There is only One who has the power and right to command love, and it is He who has power to effect such in our hearts.
A society only flourishes in the context of conscious, choosing, self-possessed individuals who join themselves freely to one another. Such a society must be open to the possibility of failure in a way that Huxley’s is not. It is only in this way that it becomes open to the possibility of love.
Human, personal society depends upon social individuals who can and do fall short. But in permitting this short fall, society remains open to the commandment (and promise) writ in every human face.
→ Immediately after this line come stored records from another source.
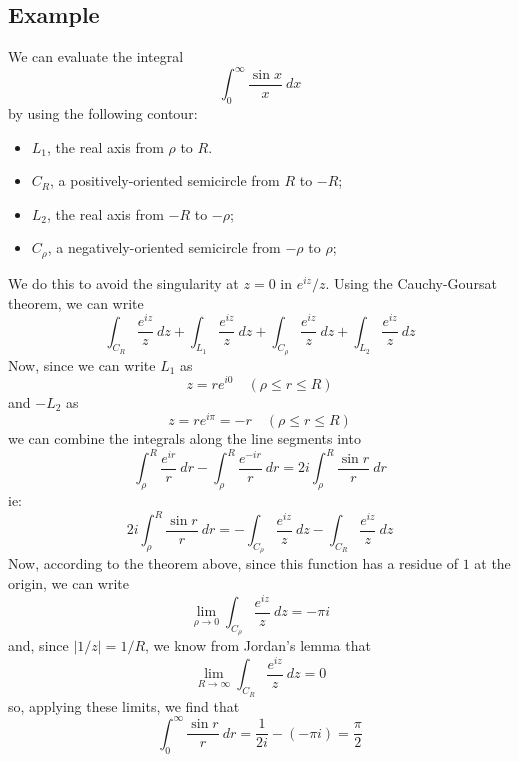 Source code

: \documentclass{article}
\begin{document}
\subsection{Example}
We can evaluate the integral
\[
	\int_0^\infty \frac{\sin x}{x}~dx
\]
by using the following contour:
\begin{itemize}
	\item $L_1$, the real axis from $\rho$ to $R$.
	\item $C_R$, a positively-oriented semicircle from $R$ to $-R$;
	\item $L_2$, the real axis from $-R$ to $-\rho$;
	\item $C_\rho$, a negatively-oriented semicircle from $-\rho$ to $\rho$;
\end{itemize}
We do this to avoid the singularity at $z = 0$ in $e^{iz} / z$. Using the Cauchy-Goursat theorem, we can write
\[
	\int_{C_R}      \frac{e^{iz}}{z}~dz
	+ \int_{L_1}    \frac{e^{iz}}{z}~dz
	+ \int_{C_\rho} \frac{e^{iz}}{z}~dz
	+ \int_{L_2}    \frac{e^{iz}}{z}~dz
\]
Now, since we can write $L_1$ as
\[
	z = re^{i0}	\quad (\rho \le r \le R)
\]
and $-L_2$ as
\[
	z = re^{i\pi} = -r \quad (\rho \le r \le R)
\]
we can combine the integrals along the line segments into
\[
	\int_\rho^R \frac{e^{ir}}{r}~dr - \int_\rho^R \frac{e^{-ir}}{r}~dr
	= 2i \int_{\rho}^R \frac{\sin r}{r}~dr
\]
ie:
\[
	2i \int_\rho^R \frac{\sin r}{r}~dr 
	= - \int_{C_\rho} \frac{e^{iz}}{z}~dz
	  - \int_{C_R}    \frac{e^{iz}}{z}~dz
\]
Now, according to the theorem above, since this function has a residue of $1$ at the origin, we can write
\[
	\lim_{\rho \to 0} \int_{C_\rho} \frac{e^{iz}}{z}~dz = -\pi i
\]
and, since $|1 / z| = 1 / R$, we know from Jordan's lemma that
\[
	\lim_{R \to \infty} \int_{C_R} \frac{e^{iz}}{z}~dz = 0
\]
so, applying these limits, we find that
\[
	\int_0^\infty \frac{\sin r}{r}~dr = \frac{1}{2i} -(-\pi i) = \frac{\pi}{2}
\]
\end{document}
Freedom of person is a difference bestowed uniquely upon mankind, bearing in it the mark of God’s peculiar, extravagant, and unnecessary love.
This gift of freedom contains in it the possibility of all human love, and it is a sign of the glory by which we are to glorify our Father in heaven.
For in love, God freely and covenantally bound Himself to us. And it is in free response to this love that we bind ourselves to Him and to our neighbor.
The harmonious beauty of human society emerges now in its true character, as the mutual self-giving of free persons who freely spend themselves upon one another.* The enforcement of uniformity is therefore a threat, not simply to the individual but to the social body as such. For where freedom and difference are lacking, so too must the reality of friendship and love be lost.
Our true unity and dignity will never be found in the enforcement of laws or rights, in freedom from suffering, or in the expression of outward uniformity. Political law serves man best in setting the bounds of social behavior without dictating its inner attitudes and outward expressions.
Our true unity, and thus our true freedom, exists only in becoming capable and willing to spend our selves upon the the welfare of one another, not merely as an outward commandment or as a social habit, but as a privilege of gratitude–that is, in our free obedience to a still small voice.
*The concepts of gift, self-possession, and freedom…the free mutual gift of self, emerge distinctively in Pope John Paul II’s Theology of the Body, and are expressed, though not exclusively in his work Love and Responsibility.